Если бы я сказал, что позволил Ренуару тебя убить с тяжёлым сердцем, я бы солгал. Я точно знал, что и зачем делаю. Ты — лидер остатков Экспедиции 33, лучший инженер Люмьера, человек, умеющий думать головой. Тебя насторожил бы чужак, который не может даже связно объяснить, как выживал больше полусотни лет среди невронов, почему не стареет и не может умереть. Ты бы не принял ответ «Я сам не знаю», которым я легко прикрылся перед твоей группой, когда тебя уже не было с ней. Твоя смерть — отвратительная и шокирующая жестокостью — дала возможность мне заслужить место в Экспедиции 33. Особенной Экспедиции. Я знал, что или эта Экспедиция добьётся цели, или уже никакая.

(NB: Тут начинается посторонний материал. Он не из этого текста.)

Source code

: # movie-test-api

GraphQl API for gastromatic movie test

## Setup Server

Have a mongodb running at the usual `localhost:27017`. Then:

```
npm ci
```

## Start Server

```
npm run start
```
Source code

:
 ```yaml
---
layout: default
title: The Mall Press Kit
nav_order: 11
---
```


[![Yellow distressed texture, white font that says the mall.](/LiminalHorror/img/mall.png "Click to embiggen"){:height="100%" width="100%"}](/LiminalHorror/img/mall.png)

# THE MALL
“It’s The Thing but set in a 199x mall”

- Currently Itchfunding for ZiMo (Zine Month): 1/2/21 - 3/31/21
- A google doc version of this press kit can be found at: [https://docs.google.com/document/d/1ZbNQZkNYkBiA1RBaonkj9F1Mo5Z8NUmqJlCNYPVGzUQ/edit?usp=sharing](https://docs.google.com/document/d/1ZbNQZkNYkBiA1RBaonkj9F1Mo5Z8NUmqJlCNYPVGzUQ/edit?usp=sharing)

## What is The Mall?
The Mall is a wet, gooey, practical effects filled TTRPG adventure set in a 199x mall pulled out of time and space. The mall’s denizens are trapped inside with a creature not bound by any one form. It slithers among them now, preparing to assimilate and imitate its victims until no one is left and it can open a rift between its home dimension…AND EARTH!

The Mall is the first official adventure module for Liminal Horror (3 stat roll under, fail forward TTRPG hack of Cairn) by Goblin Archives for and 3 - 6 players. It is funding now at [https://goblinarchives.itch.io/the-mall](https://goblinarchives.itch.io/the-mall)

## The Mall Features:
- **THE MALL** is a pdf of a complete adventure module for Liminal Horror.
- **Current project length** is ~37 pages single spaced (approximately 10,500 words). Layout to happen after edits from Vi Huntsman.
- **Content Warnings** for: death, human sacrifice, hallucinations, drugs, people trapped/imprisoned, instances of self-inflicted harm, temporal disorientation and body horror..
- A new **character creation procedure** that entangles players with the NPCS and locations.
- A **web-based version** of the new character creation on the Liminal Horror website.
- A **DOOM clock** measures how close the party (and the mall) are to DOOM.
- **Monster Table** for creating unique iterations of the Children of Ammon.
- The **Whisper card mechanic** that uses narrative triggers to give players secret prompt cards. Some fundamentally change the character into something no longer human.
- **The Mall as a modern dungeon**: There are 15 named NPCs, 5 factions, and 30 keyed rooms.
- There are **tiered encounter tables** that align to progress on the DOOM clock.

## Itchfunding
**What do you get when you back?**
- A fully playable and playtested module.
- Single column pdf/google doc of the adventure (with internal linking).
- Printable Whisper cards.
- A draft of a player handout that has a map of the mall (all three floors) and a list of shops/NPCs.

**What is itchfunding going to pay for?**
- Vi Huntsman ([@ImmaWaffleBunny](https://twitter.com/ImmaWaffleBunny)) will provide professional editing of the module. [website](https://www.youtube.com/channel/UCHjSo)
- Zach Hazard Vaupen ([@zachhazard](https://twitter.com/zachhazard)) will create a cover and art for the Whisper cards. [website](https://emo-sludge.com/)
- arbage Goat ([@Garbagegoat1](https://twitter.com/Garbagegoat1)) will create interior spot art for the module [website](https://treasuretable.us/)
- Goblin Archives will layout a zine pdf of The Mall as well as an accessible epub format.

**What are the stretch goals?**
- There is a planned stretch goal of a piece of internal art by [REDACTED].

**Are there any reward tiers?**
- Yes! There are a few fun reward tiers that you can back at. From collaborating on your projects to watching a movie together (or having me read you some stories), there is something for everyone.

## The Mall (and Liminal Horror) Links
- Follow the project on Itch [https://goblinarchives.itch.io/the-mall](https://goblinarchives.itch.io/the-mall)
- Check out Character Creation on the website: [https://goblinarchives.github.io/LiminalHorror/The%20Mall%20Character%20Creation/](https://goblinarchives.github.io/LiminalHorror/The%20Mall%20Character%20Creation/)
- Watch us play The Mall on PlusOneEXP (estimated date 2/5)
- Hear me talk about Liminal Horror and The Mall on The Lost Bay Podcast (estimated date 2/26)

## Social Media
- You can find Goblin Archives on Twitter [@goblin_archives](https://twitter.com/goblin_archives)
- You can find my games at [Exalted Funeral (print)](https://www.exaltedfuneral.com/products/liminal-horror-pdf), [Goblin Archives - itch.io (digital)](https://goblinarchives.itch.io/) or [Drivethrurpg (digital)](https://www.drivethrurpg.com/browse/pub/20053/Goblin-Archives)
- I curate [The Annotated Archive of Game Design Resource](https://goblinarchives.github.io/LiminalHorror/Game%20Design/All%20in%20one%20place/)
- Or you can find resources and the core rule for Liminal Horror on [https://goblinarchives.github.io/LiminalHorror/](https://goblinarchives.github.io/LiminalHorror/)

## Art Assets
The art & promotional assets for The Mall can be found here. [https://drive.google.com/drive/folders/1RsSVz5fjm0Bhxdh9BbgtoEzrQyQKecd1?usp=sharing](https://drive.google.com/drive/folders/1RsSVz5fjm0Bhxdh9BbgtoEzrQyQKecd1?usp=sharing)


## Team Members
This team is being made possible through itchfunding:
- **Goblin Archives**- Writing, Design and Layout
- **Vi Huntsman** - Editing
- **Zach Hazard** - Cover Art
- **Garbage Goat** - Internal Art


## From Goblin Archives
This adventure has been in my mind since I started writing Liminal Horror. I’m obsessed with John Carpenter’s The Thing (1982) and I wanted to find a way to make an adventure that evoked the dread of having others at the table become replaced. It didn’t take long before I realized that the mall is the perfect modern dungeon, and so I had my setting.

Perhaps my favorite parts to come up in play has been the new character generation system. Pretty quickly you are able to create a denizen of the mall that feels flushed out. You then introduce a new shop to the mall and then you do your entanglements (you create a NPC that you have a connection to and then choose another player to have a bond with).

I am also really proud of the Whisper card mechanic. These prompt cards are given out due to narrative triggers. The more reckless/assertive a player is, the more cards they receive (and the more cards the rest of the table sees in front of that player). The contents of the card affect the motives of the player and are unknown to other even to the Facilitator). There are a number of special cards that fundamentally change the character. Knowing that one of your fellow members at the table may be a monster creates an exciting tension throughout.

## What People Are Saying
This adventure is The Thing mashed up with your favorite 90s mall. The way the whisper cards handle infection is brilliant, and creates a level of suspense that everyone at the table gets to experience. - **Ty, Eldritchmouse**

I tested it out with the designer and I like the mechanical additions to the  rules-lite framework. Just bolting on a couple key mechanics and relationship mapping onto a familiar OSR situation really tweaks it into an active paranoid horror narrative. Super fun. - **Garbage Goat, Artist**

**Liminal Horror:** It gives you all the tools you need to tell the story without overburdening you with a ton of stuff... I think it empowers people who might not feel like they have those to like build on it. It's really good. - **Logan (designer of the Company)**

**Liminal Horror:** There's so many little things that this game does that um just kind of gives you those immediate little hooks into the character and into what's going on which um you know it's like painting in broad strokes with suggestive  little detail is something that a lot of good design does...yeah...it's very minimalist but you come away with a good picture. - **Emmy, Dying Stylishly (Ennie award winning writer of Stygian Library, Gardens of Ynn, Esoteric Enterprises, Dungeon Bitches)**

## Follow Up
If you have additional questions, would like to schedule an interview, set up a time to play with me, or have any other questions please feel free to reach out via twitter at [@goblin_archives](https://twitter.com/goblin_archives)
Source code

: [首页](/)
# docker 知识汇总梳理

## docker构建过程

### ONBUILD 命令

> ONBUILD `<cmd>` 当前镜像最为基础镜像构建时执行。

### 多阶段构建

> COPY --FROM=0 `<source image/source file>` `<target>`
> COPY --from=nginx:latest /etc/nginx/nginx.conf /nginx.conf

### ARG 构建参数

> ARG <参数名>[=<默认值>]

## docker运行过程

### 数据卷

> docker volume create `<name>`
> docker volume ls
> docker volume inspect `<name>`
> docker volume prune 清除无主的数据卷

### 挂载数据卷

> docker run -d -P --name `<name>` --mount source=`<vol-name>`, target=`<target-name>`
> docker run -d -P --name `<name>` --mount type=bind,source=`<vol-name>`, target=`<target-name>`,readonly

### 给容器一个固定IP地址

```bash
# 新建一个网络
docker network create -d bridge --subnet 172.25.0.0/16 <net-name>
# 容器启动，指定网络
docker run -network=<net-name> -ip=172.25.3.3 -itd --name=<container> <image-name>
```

Своих решений нужно придерживаться до самого конца. Моё было принято так давно, что я не задавался вопросами морали и принёс тебя ему в жертву. Мне было всё равно, потому что ты, я, твоя Экспедиция, Люмьер — ненастоящие. Все мы будем стёрты, когда я доведу твою сестру? дочь? до Монолита, и она изгонит Художницу с Холста.

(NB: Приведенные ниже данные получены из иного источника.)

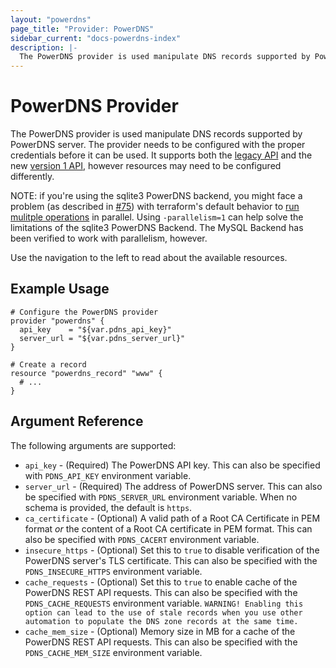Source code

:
 ```yaml
---
layout: "powerdns"
page_title: "Provider: PowerDNS"
sidebar_current: "docs-powerdns-index"
description: |-
  The PowerDNS provider is used manipulate DNS records supported by PowerDNS server. The provider needs to be configured with the proper credentials before it can be used.
---
```


# PowerDNS Provider

The PowerDNS provider is used manipulate DNS records supported by PowerDNS server. The provider needs to be configured
with the proper credentials before it can be used. It supports both the [legacy API](https://doc.powerdns.com/3/httpapi/api_spec/) and the new [version 1 API](https://doc.powerdns.com/md/httpapi/api_spec/), however resources may need to be configured differently.

NOTE: if you're using the sqlite3 PowerDNS backend, you might face a problem (as described in [#75](https://github.com/pan-net/terraform-provider-powerdns/issues/75)) with terraform's
default behavior to [run mulitple operations](https://www.terraform.io/docs/commands/apply.html#parallelism-n) in parallel. Using `-parallelism=1` can help solve the limitations of
the sqlite3 PowerDNS Backend. The MySQL Backend has been verified to work with parallelism, however.

Use the navigation to the left to read about the available resources.

## Example Usage

```hcl
# Configure the PowerDNS provider
provider "powerdns" {
  api_key    = "${var.pdns_api_key}"
  server_url = "${var.pdns_server_url}"
}

# Create a record
resource "powerdns_record" "www" {
  # ...
}
```

## Argument Reference

The following arguments are supported:

* `api_key` - (Required) The PowerDNS API key. This can also be specified with `PDNS_API_KEY` environment variable.
* `server_url` - (Required) The address of PowerDNS server. This can also be specified with `PDNS_SERVER_URL` environment variable. When no schema is provided, the default is `https`.
* `ca_certificate` - (Optional) A valid path of a Root CA Certificate in PEM format _or_ the content of a Root CA certificate in PEM format. This can also be specified with `PDNS_CACERT` environment variable.
* `insecure_https` - (Optional) Set this to `true` to disable verification of the PowerDNS server's TLS certificate. This can also be specified with the `PDNS_INSECURE_HTTPS` environment variable.
* `cache_requests` - (Optional) Set this to `true` to enable cache of the PowerDNS REST API requests. This can also be specified with the `PDNS_CACHE_REQUESTS` environment variable. `WARNING! Enabling this option can lead to the use of stale records when you use other automation to populate the DNS zone records at the same time.`
* `cache_mem_size` - (Optional) Memory size in MB for a cache of the PowerDNS REST API requests. This can also be specified with the `PDNS_CACHE_MEM_SIZE` environment variable.
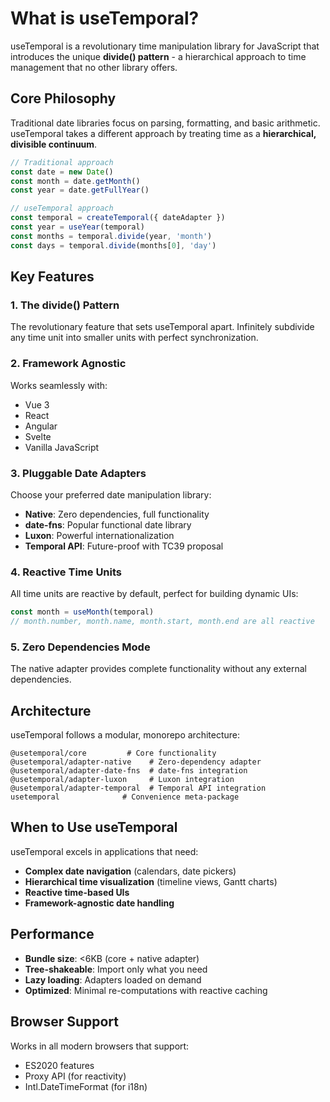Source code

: # What is useTemporal?

useTemporal is a revolutionary time manipulation library for JavaScript that introduces the unique **divide() pattern** - a hierarchical approach to time management that no other library offers.

## Core Philosophy

Traditional date libraries focus on parsing, formatting, and basic arithmetic. useTemporal takes a different approach by treating time as a **hierarchical, divisible continuum**.

```typescript
// Traditional approach
const date = new Date()
const month = date.getMonth()
const year = date.getFullYear()

// useTemporal approach
const temporal = createTemporal({ dateAdapter })
const year = useYear(temporal)
const months = temporal.divide(year, 'month')
const days = temporal.divide(months[0], 'day')
```

## Key Features

### 1. **The divide() Pattern** 
The revolutionary feature that sets useTemporal apart. Infinitely subdivide any time unit into smaller units with perfect synchronization.

### 2. **Framework Agnostic**
Works seamlessly with:
- Vue 3
- React
- Angular
- Svelte
- Vanilla JavaScript

### 3. **Pluggable Date Adapters**
Choose your preferred date manipulation library:
- **Native**: Zero dependencies, full functionality
- **date-fns**: Popular functional date library
- **Luxon**: Powerful internationalization
- **Temporal API**: Future-proof with TC39 proposal

### 4. **Reactive Time Units**
All time units are reactive by default, perfect for building dynamic UIs:

```typescript
const month = useMonth(temporal)
// month.number, month.name, month.start, month.end are all reactive
```

### 5. **Zero Dependencies Mode**
The native adapter provides complete functionality without any external dependencies.

## Architecture

useTemporal follows a modular, monorepo architecture:

```
@usetemporal/core         # Core functionality
@usetemporal/adapter-native    # Zero-dependency adapter
@usetemporal/adapter-date-fns  # date-fns integration
@usetemporal/adapter-luxon     # Luxon integration
@usetemporal/adapter-temporal  # Temporal API integration
usetemporal              # Convenience meta-package
```

## When to Use useTemporal

useTemporal excels in applications that need:

- **Complex date navigation** (calendars, date pickers)
- **Hierarchical time visualization** (timeline views, Gantt charts)
- **Reactive time-based UIs**
- **Framework-agnostic date handling**

## Performance

- **Bundle size**: <6KB (core + native adapter)
- **Tree-shakeable**: Import only what you need
- **Lazy loading**: Adapters loaded on demand
- **Optimized**: Minimal re-computations with reactive caching

## Browser Support

Works in all modern browsers that support:
- ES2020 features
- Proxy API (for reactivity)
- Intl.DateTimeFormat (for i18n)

Я не надеюсь, что ты меня поймёшь, когда новая Художница вернёт тебя к жизни. Но верю: ты найдёшь в себе силы встать на мою сторону, когда я расскажу тебе, что такое на самом деле наш мир, и какая опасность грозит Маэль. Нам обоим не хотелось бы её потерять, верно? VERSO
• у нас здесь постканон в версии маэль, которая совсем не желает расставаться со своими любимыми, поэтому добро пожаловать, дорогой гюстав, ты снова жив, и понятия не имеешь о том, что конкретно происходило после твоей смерти. мы канонично оставили его с софи, потому что маэль казалось, что они такая идеальная пара, так что на ваш выбор останется решить, а так ли это, или сходиться с бывшими ещё раз идея не очень хорошая. я так вообще шипперю гюстава и люнэ, и что вы мне сделаете.... • версо начинает понемногу подозревать, что маэль слегка корректирует реальность так, как ей удобно. и не может поделиться своими сомнениями ни с кем, кроме гюстава, ведь кому ещё здесь можно доверять, кто, кроме него, знает и понимает её настолько хорошо. лично я уже слышу треск разбитого сердца гюстава, когда он узнает всю правду о том, какова его любимая маэль на самом деле. и когда ему придётся выбирать, на чьей стороне играть дальше, зная все новые вводные; • не требуем актива 24/7, только максимальной заинтересованности в развитии сюжетных линий, и любви к миру экспедиции. приходите в гостевую, зовите меня или версо, мы всё покажем и расскажем, обсудим и решим, и нальем вина из эскье да, версо? очень ждём ♥ внешность конечно же можно сменить, но если это не идеальные гюстав и софи, то я не знаю 

мой пост [indent] Где-то в глубине души она понимала, что поступает неправильно; каждый день, каждый час, утаивая часть информации своей жизни, которая наверняка должна была быть услышана в семье. Но когда-то давно papa сказал ей, что семья — это довольно сложно, особенно такая, как у них, и с тех пор Алисия различать полутона и намёки научилась прекрасно. Каждая из ролей, которую они исполняли, была распределена, и работала, как хорошо отлаженный механизм каминных часов в большом зале. И в этих ролях от неё, Алисии, ожидали меньше всего. Яркий софит внимания родителей был направлен в чью угодно сторону, кроме неё; казалось, ей было достаточно просто дышать и существовать, и ничего большего от неё и не ждали. Может быть, ещё не нарушать правила, когда-то принятые на семейном совете. И в этом вопросе у неё были определённые трудности.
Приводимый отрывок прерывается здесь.